# Prewar Schwinn Superior Tourists



## sld6914 (Dec 8, 2015)

Getting there, Coming together one piece at a time, this one really  needed it. if it was a nice original I would of left it alone Giving my personal touches and I plan to ride the tires off of it!


----------



## bikecrazy (Dec 8, 2015)

Super pinstripe job and great paint. Can't wait until we see pics of the final product!


----------



## Dale Alan (Dec 8, 2015)

I love it,looks great. I really dig the stripes,those hubs are sweet too.


----------



## shoe3 (Dec 8, 2015)

Sweet tite bike paint pin stripe amazing. I need a bike pinstriped, to shakey for me to old.


----------



## sld6914 (Dec 9, 2015)

Thanks it will be a fun bike when finished


----------



## Bikerider007 (Apr 26, 2016)

Did you finish this? I am working on an old Superior. Can you share serial #?


----------



## bikecrazy (Apr 27, 2016)

Please post pics of the finished bike.
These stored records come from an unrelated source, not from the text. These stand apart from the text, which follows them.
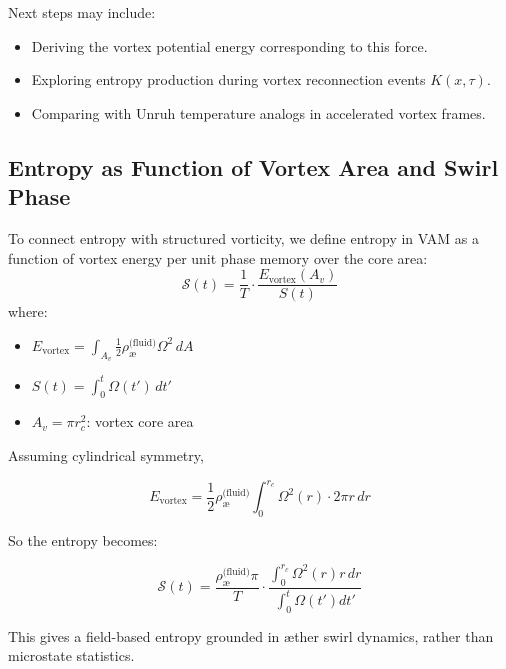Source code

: \documentclass[preprint]{revtex4-2}
\begin{document}
            Next steps may include:
            \begin{itemize}
            \item Deriving the vortex potential energy corresponding to this force.
                \item Exploring entropy production during vortex reconnection events $K(x, \tau)$.
            \item Comparing with Unruh temperature analogs in accelerated vortex frames.
            \end{itemize}

            \subsection{Entropy as Function of Vortex Area and Swirl Phase}
            To connect entropy with structured vorticity, we define entropy in VAM as a function of vortex energy per unit phase memory over the core area:
            \begin{equation}
                \mathcal{S}(t) = \frac{1}{T} \cdot \frac{E_\text{vortex}(A_v)}{S(t)}
            \end{equation}
            where:
            \begin{itemize}
                \item $E_\text{vortex} = \int_{A_v} \frac{1}{2} \rho_{\text{\ae}}^{\text{(fluid)}} \Omega^2 \, dA$
                \item $S(t) = \int_0^t \Omega(t') \, dt'$
                \item $A_v = \pi r_c^2$: vortex core area
            \end{itemize}

            Assuming cylindrical symmetry,

            \begin{equation}
            E_\text{vortex} = \frac{1}{2} \rho_{\text{\ae}}^{\text{(fluid)}} \int_0^{r_c} \Omega^2(r) \cdot 2\pi r \, dr
            \end{equation}

            So the entropy becomes:

            \begin{equation}
            \boxed{
            \mathcal{S}(t) = \frac{\rho_{\text{\ae}}^{\text{(fluid)}} \pi}{T} \cdot \frac{\int_0^{r_c} \Omega^2(r) r \, dr}{\int_0^t \Omega(t') dt'}
            }
            \end{equation}

            This gives a field-based entropy grounded in æther swirl dynamics, rather than microstate statistics.
\end{document}
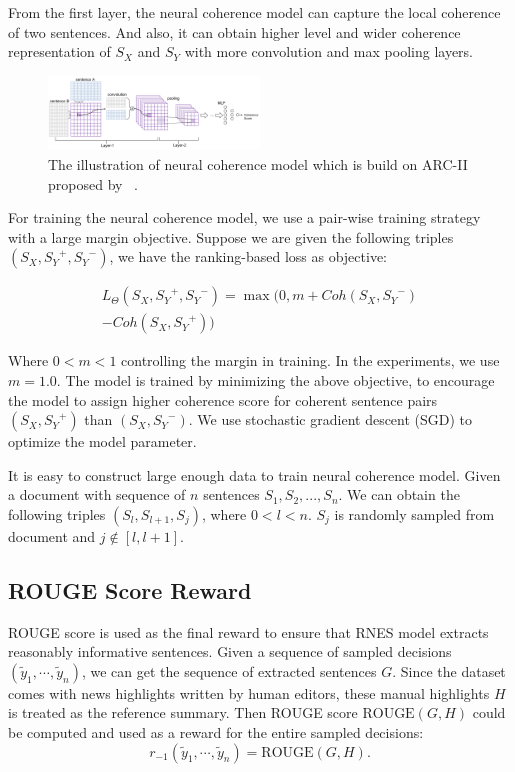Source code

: \documentclass[letterpaper]{article} %
\begin{document}
	
	From the first layer, the neural coherence model can capture the local coherence of two sentences.  And also, it can obtain higher level and wider coherence representation of $S_X$ and $S_Y$ with more convolution and max pooling layers.
	
	\begin{figure}
		\includegraphics[width=0.5\textwidth]{./images/coherence.png}
		\caption{The illustration of neural coherence model which is build on ARC-II proposed by ~\cite{NIPS2014_hu}.}
		\label{coherence}
	\end{figure}
	
	
	For training the neural coherence model, we use a pair-wise training strategy with a large margin objective. 
	Suppose we are given the following triples $(S_X, {S_Y}^{+},{S_Y}^{-})$, we have the ranking-based loss as objective:
	
	\begin{equation}
	\begin{split}
	L_\Theta({S_X}, {S_Y}^+, {S_Y}^-) = 
	\max(0, m+Coh({S_X, {S_Y}^-})\\
	-Coh({S_X}, {S_Y}^+))
	\end{split}
	\end{equation}
	
	\noindent Where $0< m <1$ controlling the margin in training. In the experiments, we use $m = 1.0$. The model is trained by minimizing the above objective, to encourage the model to assign higher coherence score for coherent sentence pairs $(S_X, {S_Y}^+)$ than $({S_X}, {S_Y}^-)$. We use stochastic gradient descent (SGD) to optimize the model parameter.
	
	It is easy to construct large enough data to train neural coherence model. Given a document with sequence of $n$ sentences $S_1, S_2,...,S_n$. We can obtain the following triples $(S_l, S_{l+1}, S_j)$, where $0<l<n$. $S_j$ is randomly sampled from document and $j\notin[l,l+1]$.

	
	\subsection{ROUGE Score Reward}
	\label{rsr}
	ROUGE score is used as the final reward to ensure that RNES model extracts reasonably informative sentences. Given a sequence of sampled decisions $(\tilde{y}_1, \cdots, \tilde{y}_n)$, we can get the sequence of extracted sentences $G$. Since the dataset comes with news highlights written by human editors, these manual highlights $H$ is treated as the reference summary. Then ROUGE score $\text{ROUGE}(G, H)$ could be computed and used as a reward for the entire sampled decisions:
	\[ r_{-1}(\tilde{y}_1, \cdots, \tilde{y}_n) = \text{ROUGE}(G, H). \]
\end{document}
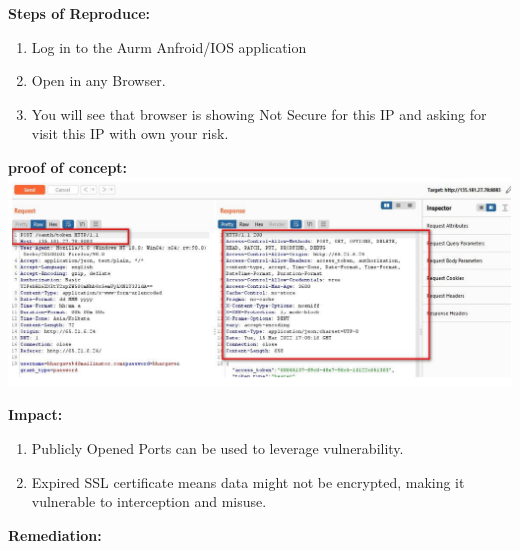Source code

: \documentclass{article}
\begin{document}
\begin{description}[itemsep=2pt, leftmargin=0.2cm]
                    \item \large \textbf{Steps of Reproduce:}
                            \linespread{1.0}
                            \begin{enumerate}[leftmargin=0.5cm]
                             
                             \item \large Log in to the Aurm Anfroid/IOS application

                             \item \large Open in any Browser.

                             \item \large You will see that browser is showing Not Secure for this IP and asking for visit this IP with own your risk.
                             \end{enumerate}

                    \item \large \textbf{proof of concept: \\ \includegraphics[width=1.0\textwidth]{2.png} } 

                    \item \large \textbf{Impact:}
                            \linespread{1.0}
                            \begin{enumerate}[leftmargin=0.5cm]
                             \item \large Publicly Opened Ports can be used to leverage vulnerability.
\item \large Expired SSL certificate means data might not be encrypted, making it vulnerable to interception and misuse. 
                            \end{enumerate}  
                            
                            
                    \item \large \textbf{Remediation:}
                            \linespread{1.0}
                            \begin{enumerate}[leftmargin=0.5cm]
                             

\end{enumerate}
\end{description}
\end{document}

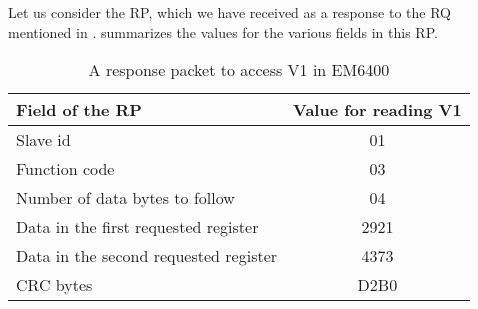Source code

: Let us consider the RP, which we have received as a response to the RQ mentioned
in .  summarizes the values for the
various fields in this RP.
\begin{table}
  \centering
  \caption{A response packet to access V1 in EM6400}
  \label{tab:params-rp}
  \begin{tabular}{lc}\hline
    Field of the RP                       & Value for reading V1 \\ \hline
    Slave id                              & 01                   \\
    Function code                         & 03                   \\
    Number of data bytes to follow        & 04                   \\
    Data in the first requested register  & 2921                 \\
    Data in the second requested register & 4373                 \\
    CRC bytes                             & D2B0                 \\
    \hline
  \end{tabular}
\end{table}
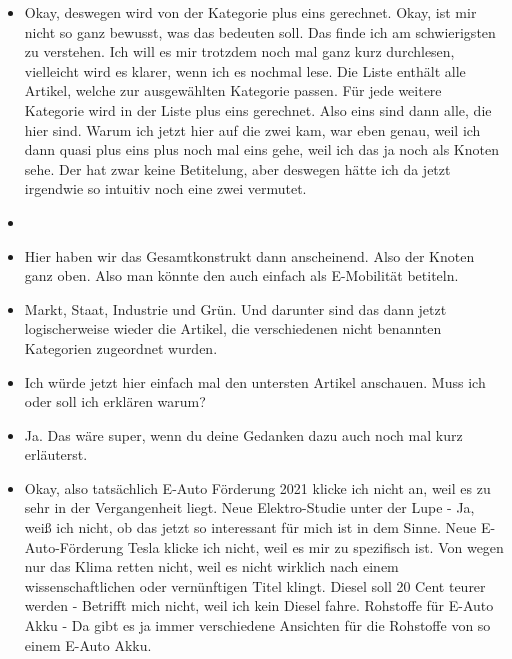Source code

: {\begin{itemize}[]
            \item {} Okay, deswegen wird von der Kategorie plus eins gerechnet.
                  Okay, ist mir nicht so ganz bewusst, was das bedeuten soll.
                  Das finde ich am schwierigsten zu verstehen.
                  Ich will es mir trotzdem noch mal ganz kurz durchlesen, vielleicht wird es klarer, wenn ich es nochmal lese.
                  Die Liste enthält alle Artikel, welche zur ausgewählten Kategorie passen.
                  Für jede weitere Kategorie wird in der Liste plus eins gerechnet.
                  Also eins sind dann alle, die hier sind.
                  Warum ich jetzt hier auf die zwei kam, war eben genau, weil ich dann quasi plus eins plus noch mal eins gehe, weil ich das ja noch als Knoten sehe.
                  Der hat zwar keine Betitelung, aber deswegen hätte ich da jetzt irgendwie so intuitiv noch eine zwei vermutet.
            \item {}
            \item {} Hier haben wir das Gesamtkonstrukt dann anscheinend.
                  Also der Knoten ganz oben.
                  Also man könnte den auch einfach als E-Mobilität betiteln.
            \item {} Markt, Staat, Industrie und Grün.
                  Und darunter sind das dann jetzt logischerweise wieder die Artikel, die verschiedenen nicht benannten Kategorien zugeordnet wurden.
            \item {} Ich würde jetzt hier einfach mal den untersten Artikel anschauen. Muss ich oder soll ich erklären warum?
            \item {} Ja. Das wäre super, wenn du deine Gedanken dazu auch noch mal kurz erläuterst.
            \item {} Okay, also tatsächlich \flqq E-Auto Förderung 2021\frqq{} klicke ich nicht an, weil es zu sehr in der Vergangenheit liegt.
                  \flqq Neue Elektro-Studie unter der Lupe\frqq{} - Ja, weiß ich nicht, ob das jetzt so interessant für mich ist in dem Sinne.
                  \flqq Neue E-Auto-Förderung Tesla\frqq{} klicke ich nicht, weil es mir zu spezifisch ist.
                  \flqq Von wegen nur das Klima retten\frqq{} nicht, weil es nicht wirklich nach einem wissenschaftlichen oder vernünftigen Titel klingt.
                  \flqq Diesel soll 20 Cent teurer werden\frqq{} - Betrifft mich nicht, weil ich kein Diesel fahre.
                  \flqq Rohstoffe für E-Auto Akku\frqq{} - Da gibt es ja immer verschiedene Ansichten für die Rohstoffe von so einem E-Auto Akku.

\end{itemize}}

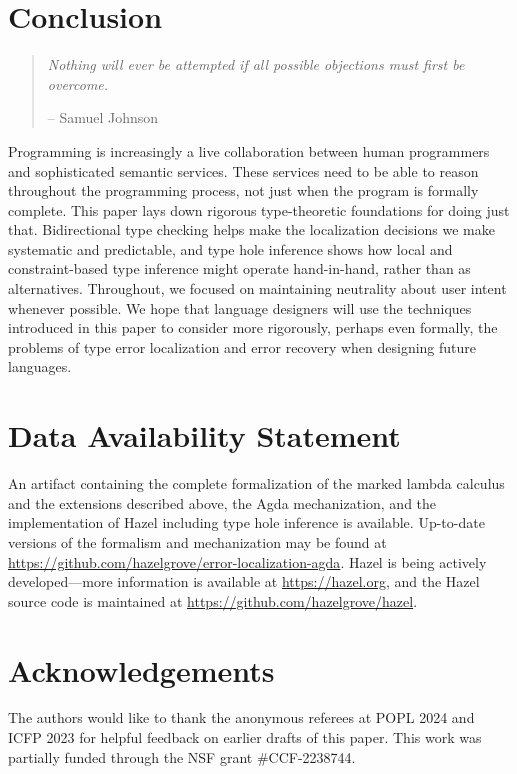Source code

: \section{Conclusion}
\label{sec:conclusion}

\begin{quote}
    \emph{Nothing will ever be attempted if all possible objections must first be overcome.} 
    \begin{flushright}-- Samuel Johnson\end{flushright}
\end{quote}

Programming is increasingly a live collaboration between human programmers and sophisticated semantic services. These services need to be able to reason throughout the programming process, not just when the program is formally complete. This paper lays down rigorous type-theoretic foundations for doing just that. Bidirectional type checking helps make the localization decisions we make systematic and predictable, and type hole inference shows how local and constraint-based type inference might operate hand-in-hand, rather than as alternatives. Throughout, we focused on maintaining neutrality about user intent whenever possible. 
We hope that language designers will use the techniques introduced in this paper to consider more rigorously, perhaps even formally, the problems of type error localization and error recovery when designing future languages. 

\section*{Data Availability Statement}
An artifact \cite{zhao2023} containing the complete formalization of the marked lambda calculus and the extensions described above, the Agda mechanization, and the implementation of Hazel including type hole inference is available.
Up-to-date versions of the formalism and mechanization may be found at \url{https://github.com/hazelgrove/error-localization-agda}.
Hazel is being actively developed---more information is available at \url{https://hazel.org}, and the Hazel source code is maintained at \url{https://github.com/hazelgrove/hazel}.

\section*{Acknowledgements}
The authors would like to thank the anonymous referees at POPL 2024 and ICFP 2023 for helpful feedback on earlier drafts of this paper.
This work was partially funded through the NSF grant \#CCF-2238744.

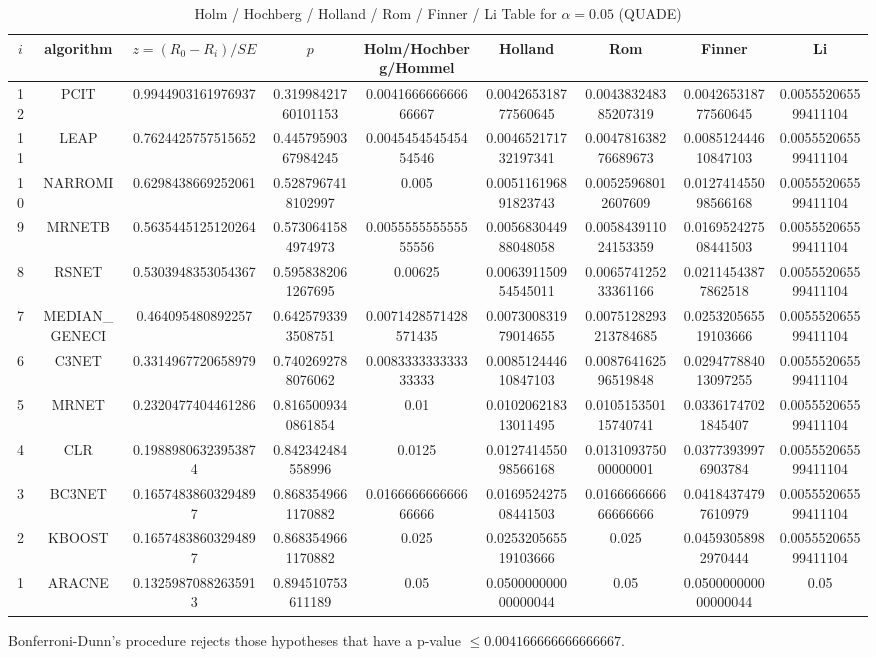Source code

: \documentclass[a4paper,10pt]{article}
\begin{document}
\begin{landscape}
\begin{table}[!htp]
\centering\scriptsize
\caption{Holm / Hochberg / Holland / Rom / Finner / Li Table for $\alpha=0.05$ (QUADE)}
\begin{tabular}{ccccccccc}
$i$&algorithm&$z=(R_0 - R_i)/SE$&$p$&Holm/Hochberg/Hommel&Holland&Rom&Finner&Li\\
\hline
12&PCIT&0.9944903161976937&0.31998421760101153&0.004166666666666667&0.004265318777560645&0.004383248385207319&0.004265318777560645&0.005552065599411104\\
11&LEAP&0.7624425757515652&0.44579590367984245&0.004545454545454546&0.004652171732197341&0.004781638276689673&0.008512444610847103&0.005552065599411104\\
10&NARROMI&0.6298438669252061&0.5287967418102997&0.005&0.005116196891823743&0.00525968012607609&0.012741455098566168&0.005552065599411104\\
9&MRNETB&0.5635445125120264&0.5730641584974973&0.005555555555555556&0.005683044988048058&0.005843911024153359&0.016952427508441503&0.005552065599411104\\
8&RSNET&0.5303948353054367&0.5958382061267695&0.00625&0.006391150954545011&0.006574125233361166&0.02114543877862518&0.005552065599411104\\
7&MEDIAN_GENECI&0.464095480892257&0.6425793393508751&0.0071428571428571435&0.007300831979014655&0.0075128293213784685&0.025320565519103666&0.005552065599411104\\
6&C3NET&0.3314967720658979&0.7402692788076062&0.008333333333333333&0.008512444610847103&0.008764162596519848&0.029477884013097255&0.005552065599411104\\
5&MRNET&0.2320477404461286&0.8165009340861854&0.01&0.010206218313011495&0.010515350115740741&0.03361747021845407&0.005552065599411104\\
4&CLR&0.19889806323953874&0.842342484558996&0.0125&0.012741455098566168&0.013109375000000001&0.03773939976903784&0.005552065599411104\\
3&BC3NET&0.16574838603294897&0.8683549661170882&0.016666666666666666&0.016952427508441503&0.016666666666666666&0.04184374797610979&0.005552065599411104\\
2&KBOOST&0.16574838603294897&0.8683549661170882&0.025&0.025320565519103666&0.025&0.04593058982970444&0.005552065599411104\\
1&ARACNE&0.13259870882635913&0.894510753611189&0.05&0.050000000000000044&0.05&0.050000000000000044&0.05\\
\hline
\end{tabular}
\end{table}
Bonferroni-Dunn's procedure rejects those hypotheses that have a p-value $\le0.004166666666666667$.



\end{landscape}
\end{document}
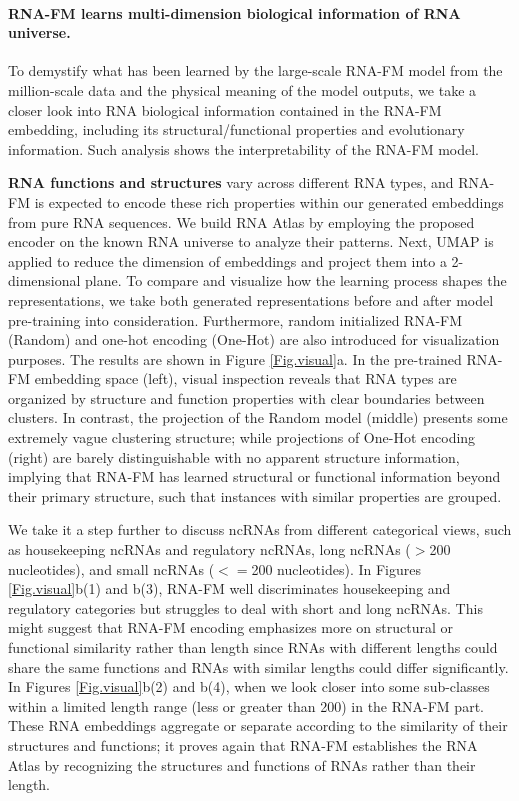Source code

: \paragraph{RNA-FM learns multi-dimension biological information of RNA universe.}

To demystify what has been learned by the large-scale RNA-FM model from the million-scale data and the physical meaning of the model outputs, we take a closer look into RNA biological information contained in the RNA-FM embedding, including its structural/functional properties and evolutionary information. Such analysis shows the interpretability of the RNA-FM model.

\textbf{RNA functions and structures} vary across different RNA types, and RNA-FM is expected to encode these rich properties within our generated embeddings from pure RNA sequences. We build RNA Atlas by employing the proposed encoder on the known RNA universe to analyze their patterns. Next, UMAP \cite{mcinnes2018umap} is applied to reduce the dimension of embeddings and project them into a 2-dimensional plane. To compare and visualize how the learning process shapes the representations, we take both generated representations before and after model pre-training into consideration. Furthermore, random initialized RNA-FM (Random) and one-hot encoding (One-Hot) are also introduced for visualization purposes.
The results are shown in Figure \ref{Fig.visual}a. In the pre-trained RNA-FM embedding space (left), visual inspection reveals that RNA types are organized by structure and function properties with clear boundaries between clusters. In contrast, the projection of the Random model (middle) presents some extremely vague clustering structure; while projections of One-Hot encoding (right) are barely distinguishable with no apparent structure information, implying that RNA-FM has learned structural or functional information beyond their primary structure, such that instances with similar properties are grouped.

We take it a step further to discuss ncRNAs from different categorical views, such as housekeeping ncRNAs and regulatory ncRNAs, long ncRNAs ($>$200 nucleotides), and small ncRNAs ($<=$200 nucleotides). In Figures \ref{Fig.visual}b(1) and b(3), RNA-FM well discriminates housekeeping and regulatory categories but struggles to deal with short and long ncRNAs. This might suggest that RNA-FM encoding emphasizes more on structural or functional similarity rather than length since RNAs with different lengths could share the same functions and RNAs with similar lengths could differ significantly.
In Figures \ref{Fig.visual}b(2) and b(4), when we look closer into some sub-classes within a limited length range (less or greater than 200) in the RNA-FM part. These RNA embeddings aggregate or separate according to the similarity of their structures and functions; it proves again that RNA-FM establishes the RNA Atlas by recognizing the structures and functions of RNAs rather than their length. %

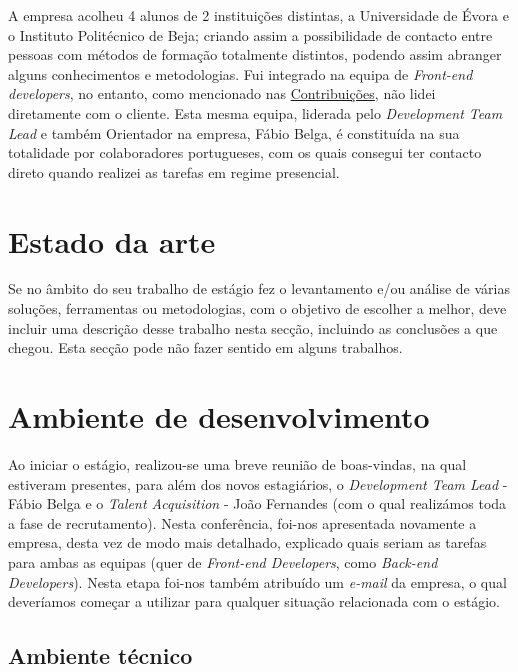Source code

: \documentclass{article}
\begin{document}
\hspace*{0.5cm} A empresa acolheu 4 alunos de 2 instituições distintas, a Universidade de Évora e o Instituto Politécnico de Beja; criando assim a possibilidade de contacto entre pessoas com métodos de formação totalmente distintos, podendo assim abranger alguns conhecimentos e metodologias. Fui integrado na equipa de \emph{Front-end developers}, no entanto, como mencionado nas \hyperref[sec:cont]{Contribuições}, não lidei diretamente com o cliente. Esta mesma equipa, liderada pelo \emph{Development Team Lead} e também Orientador na empresa, Fábio Belga, é constituída na sua totalidade por colaboradores portugueses, com os quais consegui ter contacto direto quando realizei as tarefas em regime presencial. \newline

\cleardoublepage
\section{Estado da arte}
\label{sec:est-art}
Se no âmbito do seu trabalho de estágio fez o levantamento e/ou análise de várias soluções, ferramentas ou metodologias, com o objetivo de escolher a melhor, deve incluir uma descrição desse trabalho nesta secção, incluindo as conclusões a que chegou.
Esta secção pode não fazer sentido em alguns trabalhos.


\cleardoublepage
\section{Ambiente de desenvolvimento}
\label{sec:amb-dev}
\hspace*{0.5cm} Ao iniciar o estágio, realizou-se uma breve reunião de boas-vindas, na qual estiveram presentes, para além dos novos estagiários, o \emph{Development Team Lead} - Fábio Belga e o \emph{Talent Acquisition} - João Fernandes (com o qual realizámos toda a fase de recrutamento). Nesta conferência, foi-nos apresentada novamente a empresa, desta vez de modo mais detalhado, explicado quais seriam as tarefas para ambas as equipas (quer de \emph{Front-end Developers}, como \emph{Back-end Developers}). Nesta etapa foi-nos também atribuído um \emph{e-mail} da empresa, o qual deveríamos começar a utilizar para qualquer situação relacionada com o estágio. \newline

\subsection{Ambiente técnico}
\end{document}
I could look at pictures of this bike all day.


----------



## bricycle (Apr 27, 2016)

Those are shaping up nicely!!!


----------



## 1motime (Mar 2, 2020)

What ever happened to this project?  Special bike that was getting close!


----------



## CycleOc (Mar 9, 2020)

Hi thanks for inquiring it’s been done for the most part just needing a couple of cable clamps to put on.unfortunately it was ridding once and put in the corner of the garage where it sits  collecting dust. My focus changed on other projects and I had planned on building a girls version which I still have most parts but don’t think I’ll get around anytime soon but still have fun being around bikes.


----------